__EXERCISE DETAILS__. What lines of the material below hold the string "data"? Copy them out.
▬▬▬▬▬▬▬▬▬▬
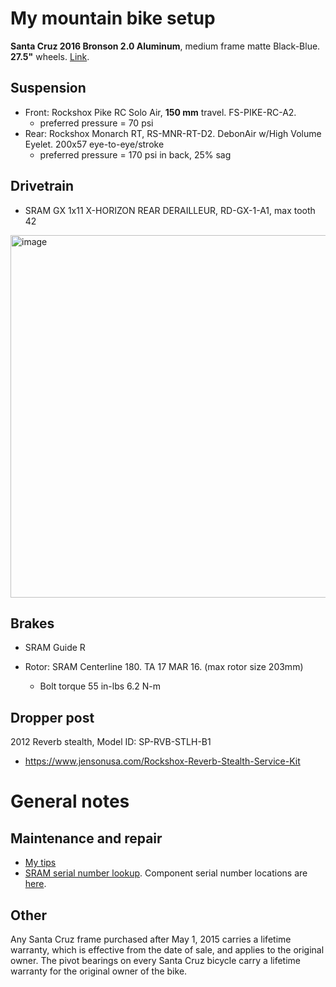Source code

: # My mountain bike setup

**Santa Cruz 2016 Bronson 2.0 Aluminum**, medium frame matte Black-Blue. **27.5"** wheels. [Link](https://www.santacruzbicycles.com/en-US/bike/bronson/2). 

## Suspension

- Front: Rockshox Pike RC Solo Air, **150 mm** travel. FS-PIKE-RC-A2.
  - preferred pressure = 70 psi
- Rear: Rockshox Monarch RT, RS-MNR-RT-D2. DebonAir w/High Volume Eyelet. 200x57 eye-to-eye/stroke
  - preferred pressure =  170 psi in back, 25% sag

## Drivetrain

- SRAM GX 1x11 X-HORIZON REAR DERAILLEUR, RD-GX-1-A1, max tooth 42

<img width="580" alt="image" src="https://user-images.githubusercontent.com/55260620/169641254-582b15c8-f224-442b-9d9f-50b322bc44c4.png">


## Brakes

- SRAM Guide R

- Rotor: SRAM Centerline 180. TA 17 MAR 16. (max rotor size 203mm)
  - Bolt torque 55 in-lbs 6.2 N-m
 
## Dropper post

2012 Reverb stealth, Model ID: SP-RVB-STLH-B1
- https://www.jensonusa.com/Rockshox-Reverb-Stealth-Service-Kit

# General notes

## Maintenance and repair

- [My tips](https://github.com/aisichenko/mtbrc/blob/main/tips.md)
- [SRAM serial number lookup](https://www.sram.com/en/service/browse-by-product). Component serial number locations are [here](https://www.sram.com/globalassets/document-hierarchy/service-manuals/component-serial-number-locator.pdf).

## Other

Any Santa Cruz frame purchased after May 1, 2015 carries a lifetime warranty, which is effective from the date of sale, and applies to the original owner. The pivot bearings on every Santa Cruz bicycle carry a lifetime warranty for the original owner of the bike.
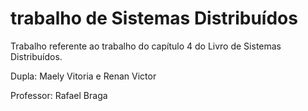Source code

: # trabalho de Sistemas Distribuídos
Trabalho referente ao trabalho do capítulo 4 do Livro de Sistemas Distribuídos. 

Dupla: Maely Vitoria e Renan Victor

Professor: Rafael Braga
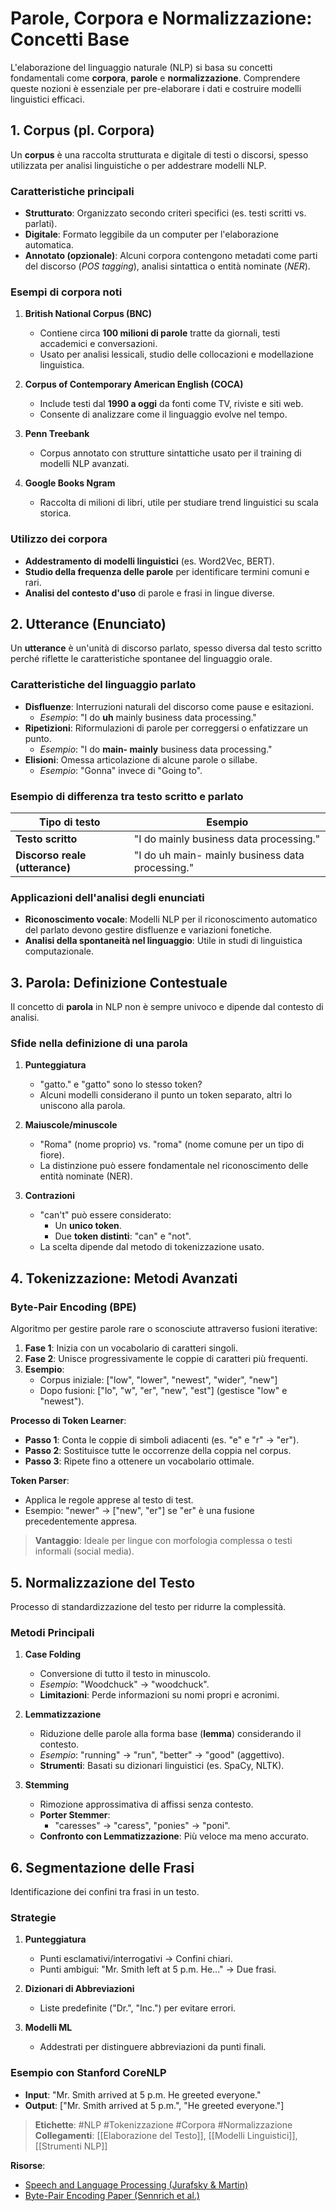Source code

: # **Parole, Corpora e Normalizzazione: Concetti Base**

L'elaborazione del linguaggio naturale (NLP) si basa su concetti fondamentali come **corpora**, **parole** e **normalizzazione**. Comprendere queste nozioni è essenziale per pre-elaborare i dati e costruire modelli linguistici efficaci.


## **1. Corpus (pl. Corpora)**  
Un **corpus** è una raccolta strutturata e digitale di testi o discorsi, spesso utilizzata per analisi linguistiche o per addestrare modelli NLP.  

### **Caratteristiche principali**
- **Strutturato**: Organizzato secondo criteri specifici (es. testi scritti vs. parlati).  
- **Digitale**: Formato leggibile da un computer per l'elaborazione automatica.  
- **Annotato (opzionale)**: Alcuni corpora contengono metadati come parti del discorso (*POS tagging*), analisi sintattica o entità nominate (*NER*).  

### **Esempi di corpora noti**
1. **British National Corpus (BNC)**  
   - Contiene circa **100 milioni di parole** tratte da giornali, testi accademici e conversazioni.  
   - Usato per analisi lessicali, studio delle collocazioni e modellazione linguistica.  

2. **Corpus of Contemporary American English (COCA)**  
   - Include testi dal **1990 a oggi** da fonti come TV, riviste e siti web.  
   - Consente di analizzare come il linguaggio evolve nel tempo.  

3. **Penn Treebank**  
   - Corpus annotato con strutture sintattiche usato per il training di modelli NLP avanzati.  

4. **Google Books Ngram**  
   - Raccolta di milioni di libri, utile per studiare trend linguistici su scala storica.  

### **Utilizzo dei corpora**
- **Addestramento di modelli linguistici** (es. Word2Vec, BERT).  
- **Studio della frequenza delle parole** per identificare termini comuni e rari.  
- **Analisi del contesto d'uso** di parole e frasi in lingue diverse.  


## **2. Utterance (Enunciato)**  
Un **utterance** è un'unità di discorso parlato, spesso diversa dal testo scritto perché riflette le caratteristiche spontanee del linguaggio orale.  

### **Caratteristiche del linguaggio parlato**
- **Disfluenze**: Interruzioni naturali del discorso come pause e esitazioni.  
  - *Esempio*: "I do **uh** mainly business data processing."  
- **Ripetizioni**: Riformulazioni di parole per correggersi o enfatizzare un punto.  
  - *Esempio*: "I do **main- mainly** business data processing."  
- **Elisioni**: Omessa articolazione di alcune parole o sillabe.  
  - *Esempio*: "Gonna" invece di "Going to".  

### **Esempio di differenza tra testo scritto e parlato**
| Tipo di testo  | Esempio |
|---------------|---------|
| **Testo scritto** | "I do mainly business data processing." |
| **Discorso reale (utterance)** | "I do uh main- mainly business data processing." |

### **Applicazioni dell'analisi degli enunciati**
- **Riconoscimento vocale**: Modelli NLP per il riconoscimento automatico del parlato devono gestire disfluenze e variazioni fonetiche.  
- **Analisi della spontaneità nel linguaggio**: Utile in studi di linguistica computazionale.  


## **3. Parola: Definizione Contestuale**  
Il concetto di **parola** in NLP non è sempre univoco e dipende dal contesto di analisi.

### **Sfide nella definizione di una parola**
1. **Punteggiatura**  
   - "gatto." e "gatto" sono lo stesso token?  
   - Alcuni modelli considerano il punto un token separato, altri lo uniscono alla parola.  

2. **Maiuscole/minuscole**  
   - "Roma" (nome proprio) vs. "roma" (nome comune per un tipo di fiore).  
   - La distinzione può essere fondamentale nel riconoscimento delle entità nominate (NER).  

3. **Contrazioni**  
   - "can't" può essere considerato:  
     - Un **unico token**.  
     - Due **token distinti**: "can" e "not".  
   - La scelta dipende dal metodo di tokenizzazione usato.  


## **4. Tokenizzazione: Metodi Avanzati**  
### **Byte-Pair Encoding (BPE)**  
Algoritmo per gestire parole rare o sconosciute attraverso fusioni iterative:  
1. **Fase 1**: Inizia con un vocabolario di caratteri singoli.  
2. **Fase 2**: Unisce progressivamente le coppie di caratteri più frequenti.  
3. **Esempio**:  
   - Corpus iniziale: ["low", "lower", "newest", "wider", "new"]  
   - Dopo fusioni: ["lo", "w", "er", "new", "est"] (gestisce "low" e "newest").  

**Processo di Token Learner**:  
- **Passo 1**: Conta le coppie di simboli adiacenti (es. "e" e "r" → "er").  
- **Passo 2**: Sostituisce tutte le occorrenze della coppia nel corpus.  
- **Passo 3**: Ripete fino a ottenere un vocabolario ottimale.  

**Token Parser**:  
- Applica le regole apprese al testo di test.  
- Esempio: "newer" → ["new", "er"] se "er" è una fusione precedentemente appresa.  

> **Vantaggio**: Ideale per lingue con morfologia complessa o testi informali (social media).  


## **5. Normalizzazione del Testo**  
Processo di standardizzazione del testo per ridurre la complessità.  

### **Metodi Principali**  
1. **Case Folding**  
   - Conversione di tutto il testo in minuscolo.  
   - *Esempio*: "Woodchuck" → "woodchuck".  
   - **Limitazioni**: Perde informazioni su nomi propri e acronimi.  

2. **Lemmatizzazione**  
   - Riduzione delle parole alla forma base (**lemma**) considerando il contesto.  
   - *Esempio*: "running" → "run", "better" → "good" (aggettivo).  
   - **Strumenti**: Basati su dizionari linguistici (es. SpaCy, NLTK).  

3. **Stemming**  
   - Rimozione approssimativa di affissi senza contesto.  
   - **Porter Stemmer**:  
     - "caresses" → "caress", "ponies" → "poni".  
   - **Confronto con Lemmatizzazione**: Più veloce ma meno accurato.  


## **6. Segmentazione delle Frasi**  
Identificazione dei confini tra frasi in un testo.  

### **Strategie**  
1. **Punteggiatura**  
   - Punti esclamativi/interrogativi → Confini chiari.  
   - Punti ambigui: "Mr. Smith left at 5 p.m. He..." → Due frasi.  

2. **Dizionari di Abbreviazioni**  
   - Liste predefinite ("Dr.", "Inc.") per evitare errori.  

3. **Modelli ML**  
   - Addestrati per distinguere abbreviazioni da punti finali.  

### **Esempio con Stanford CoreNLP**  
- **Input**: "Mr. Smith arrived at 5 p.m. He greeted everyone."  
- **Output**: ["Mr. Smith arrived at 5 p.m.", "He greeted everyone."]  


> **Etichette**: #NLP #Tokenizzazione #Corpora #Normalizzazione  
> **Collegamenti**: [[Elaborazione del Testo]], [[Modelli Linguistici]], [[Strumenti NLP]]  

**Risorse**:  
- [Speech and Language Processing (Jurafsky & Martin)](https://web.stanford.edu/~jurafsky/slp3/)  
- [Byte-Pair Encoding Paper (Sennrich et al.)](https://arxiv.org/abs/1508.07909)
▬▬▬▬▬▬▬▬▬▬
__SOLUTION TO THE EXERCISE__.
  - *Esempio*: "I do **uh** mainly business data processing."  
  - *Esempio*: "I do **main- mainly** business data processing."  
| **Testo scritto** | "I do mainly business data processing." |
| **Discorso reale (utterance)** | "I do uh main- mainly business data processing." |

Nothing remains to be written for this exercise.